Task instructions: Report each line of the entries below that has the word "services" in it.

Given records:
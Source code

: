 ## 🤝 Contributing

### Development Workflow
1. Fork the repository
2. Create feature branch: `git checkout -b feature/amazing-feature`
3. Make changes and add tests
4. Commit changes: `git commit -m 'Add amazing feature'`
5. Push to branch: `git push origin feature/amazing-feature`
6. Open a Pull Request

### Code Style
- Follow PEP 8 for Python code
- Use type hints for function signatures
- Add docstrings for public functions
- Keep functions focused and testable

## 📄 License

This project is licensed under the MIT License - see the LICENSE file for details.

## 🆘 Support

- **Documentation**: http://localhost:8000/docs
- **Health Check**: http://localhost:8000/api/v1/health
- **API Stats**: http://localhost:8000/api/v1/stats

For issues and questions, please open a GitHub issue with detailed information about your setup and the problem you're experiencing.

* * *

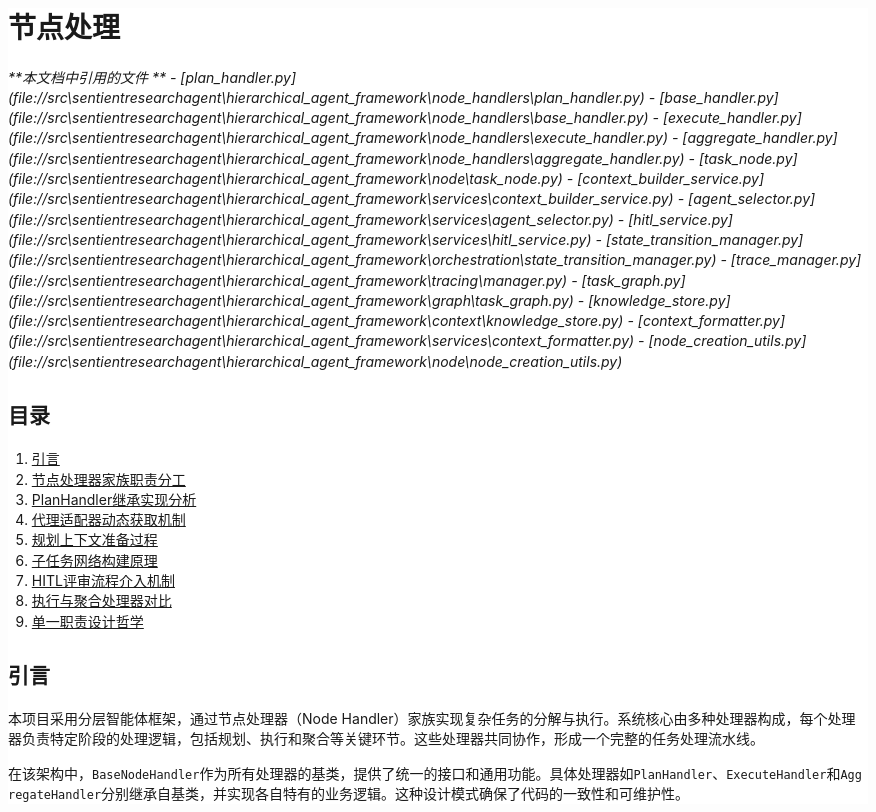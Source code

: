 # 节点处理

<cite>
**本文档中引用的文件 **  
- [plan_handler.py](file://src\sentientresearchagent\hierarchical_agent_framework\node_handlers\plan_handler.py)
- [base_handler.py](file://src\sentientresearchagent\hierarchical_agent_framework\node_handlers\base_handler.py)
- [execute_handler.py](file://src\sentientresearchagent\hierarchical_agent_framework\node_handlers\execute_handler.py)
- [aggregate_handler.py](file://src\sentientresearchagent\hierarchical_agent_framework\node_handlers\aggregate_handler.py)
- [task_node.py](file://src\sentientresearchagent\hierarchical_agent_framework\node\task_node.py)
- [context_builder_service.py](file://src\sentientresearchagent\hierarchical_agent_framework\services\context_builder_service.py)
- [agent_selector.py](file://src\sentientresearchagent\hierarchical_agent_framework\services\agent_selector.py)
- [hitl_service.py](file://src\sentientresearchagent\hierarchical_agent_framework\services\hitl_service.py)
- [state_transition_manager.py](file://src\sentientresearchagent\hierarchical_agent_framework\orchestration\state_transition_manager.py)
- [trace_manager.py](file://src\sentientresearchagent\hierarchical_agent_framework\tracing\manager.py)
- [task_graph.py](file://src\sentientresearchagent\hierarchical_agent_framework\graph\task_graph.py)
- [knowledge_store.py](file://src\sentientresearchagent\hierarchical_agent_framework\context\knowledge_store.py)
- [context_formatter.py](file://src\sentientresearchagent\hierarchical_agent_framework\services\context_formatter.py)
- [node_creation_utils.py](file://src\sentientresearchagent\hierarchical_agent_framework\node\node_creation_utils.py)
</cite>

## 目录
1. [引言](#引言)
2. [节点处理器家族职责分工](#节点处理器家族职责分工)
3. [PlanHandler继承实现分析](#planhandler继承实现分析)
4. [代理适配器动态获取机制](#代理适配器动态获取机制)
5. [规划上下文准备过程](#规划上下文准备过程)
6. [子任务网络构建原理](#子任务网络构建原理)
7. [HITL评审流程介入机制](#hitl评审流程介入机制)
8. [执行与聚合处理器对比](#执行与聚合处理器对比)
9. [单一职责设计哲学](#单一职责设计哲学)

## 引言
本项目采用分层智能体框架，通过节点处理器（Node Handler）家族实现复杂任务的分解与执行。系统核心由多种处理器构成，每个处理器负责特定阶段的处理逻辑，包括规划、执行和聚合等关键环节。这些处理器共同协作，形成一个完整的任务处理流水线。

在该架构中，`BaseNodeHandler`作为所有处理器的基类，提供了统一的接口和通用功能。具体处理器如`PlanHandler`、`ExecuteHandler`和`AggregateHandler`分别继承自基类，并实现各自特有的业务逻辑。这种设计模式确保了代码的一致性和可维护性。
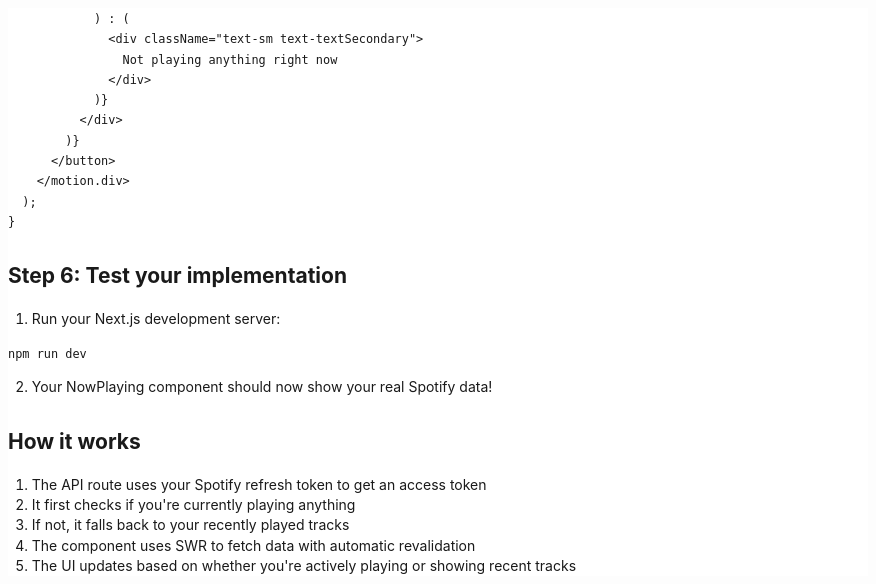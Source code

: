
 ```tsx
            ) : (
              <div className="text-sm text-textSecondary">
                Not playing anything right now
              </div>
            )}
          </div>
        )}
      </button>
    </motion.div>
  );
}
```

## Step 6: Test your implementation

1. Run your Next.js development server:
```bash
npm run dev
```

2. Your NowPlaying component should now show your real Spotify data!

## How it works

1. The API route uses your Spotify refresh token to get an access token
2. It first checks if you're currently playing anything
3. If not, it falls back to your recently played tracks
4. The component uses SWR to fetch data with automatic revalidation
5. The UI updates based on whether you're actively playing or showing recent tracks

Task response:
- [context_builder_service.py](file://src\sentientresearchagent\hierarchical_agent_framework\services\context_builder_service.py)
- [agent_selector.py](file://src\sentientresearchagent\hierarchical_agent_framework\services\agent_selector.py)
- [hitl_service.py](file://src\sentientresearchagent\hierarchical_agent_framework\services\hitl_service.py)
- [context_formatter.py](file://src\sentientresearchagent\hierarchical_agent_framework\services\context_formatter.py)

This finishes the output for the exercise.